Why won’t Saudi Arabia let women drive?
It’s not because women are bad drivers – if that was the case, we’d be in big trouble over here in Qatar!
It’s actually far worse than that, according to a list recently compiled by Foreign Policy magazine.
Here are some excerpts from the piece, titled “Hands off the wheel:”
- You’re not oppressed, you’re a princess! In Arab News, Rima al-Mukhtar argues that Saudi women don’t really want to drive to begin with. “To them,” she writes, “driving is a hassle and not appropriate for Saudi Arabia” because Saudi women usually hire drivers to chauffeur them wherever they need to go. “Usually, only the rich and famous have their own chauffeur,” she adds, “but in Saudi Arabia almost everyone has one.”
- You steer, I leer. In the newspaper Asharq Alawsat, Salem Salman reviews a play entitled “Profit Becomes a Loss” performed at Riyadh’s Disabled Children’s Association Theater. The concluding words, spoken by a forlorn woman driver, read: “Help me, people, I’m afraid to drive…. We do not want this civilization … So write this down; forget about driving.”
- The king knows best. Abdul Rahman al-Rashed, in Asharq Alawsat, eschews a defense of the ban in favor of attacking the methods used by the organizers of the movement. The campaign, you see, is operating under the mistaken assumption that Saudi Arabia is a democracy.
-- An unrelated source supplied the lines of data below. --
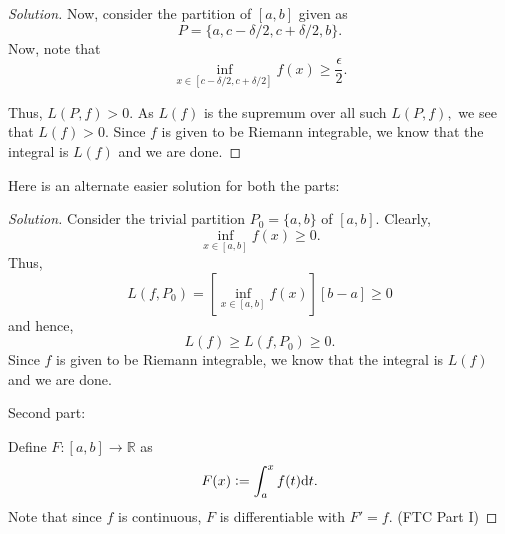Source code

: \documentclass[12pt]{article}
\theoremstyle{definition}
\newenvironment{soln}{\begin{proof}[Solution]}{\end{proof}}
\begin{document}
\begin{itemize}
\begin{itemize}
\begin{soln}
			Now, consider the partition of $[a, b]$ given as
			\begin{equation*} 
				P = \{a, c - \delta/2, c + \delta/2, b\}.
			\end{equation*}
			Now, note that
			\begin{equation*} 
				\inf_{x \in [c - \delta/2, c + \delta/2]} f(x) \ge \dfrac{\epsilon}{2}.
			\end{equation*}

			Thus, $L(P, f) > 0.$ As $L(f)$ is the supremum over all such $L(P, f),$ we see that $L(f) > 0.$ Since $f$ is given to be Riemann integrable, we know that the integral is $L(f)$ and we are done.
		\end{soln}

		{\color{myupdatecolor}Here is an alternate easier solution for both the parts:}

		\begin{soln}
			Consider the trivial partition $P_0 = \{a, b\}$ of $[a, b].$ Clearly,
			\begin{equation*} 
				\inf_{x \in [a, b]} f(x) \ge 0.	
			\end{equation*}
			Thus,
			\begin{equation*} 
				L(f, P_0) = \left[\inf_{x \in [a, b]} f(x)\right][b - a] \ge 0
			\end{equation*}
			and hence,
			\begin{equation*} 
				L(f) \ge L(f, P_0) \ge 0.
			\end{equation*}
			Since $f$ is given to be Riemann integrable, we know that the integral is $L(f)$ and we are done.
			
			\hrulefill
			
			Second part:

			Define $F:[a, b] \to \mathbb{R}$ as
			\begin{equation*} 
				F(x) \vcentcolon= \int_{a}^{x} f(t) {\mathrm{d}}t.
			\end{equation*}
			Note that since $f$ is continuous, $F$ is differentiable with $F' = f.$ (FTC Part I)


\end{soln}
\end{itemize}
\end{itemize}
\end{document}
- God says women drivers are evil and deserve to die. And then there’s this. The Saudi-owned Elaph.com website reports on the meditations of Saudi cleric Shaykh Abd-al-Rahman al-Barrak against women who wish to drive cars. “What they are intending to do is forbidden and they thus become the keys to evil in this country,” he writes, calling them “westernized women seeking to westernize this country.”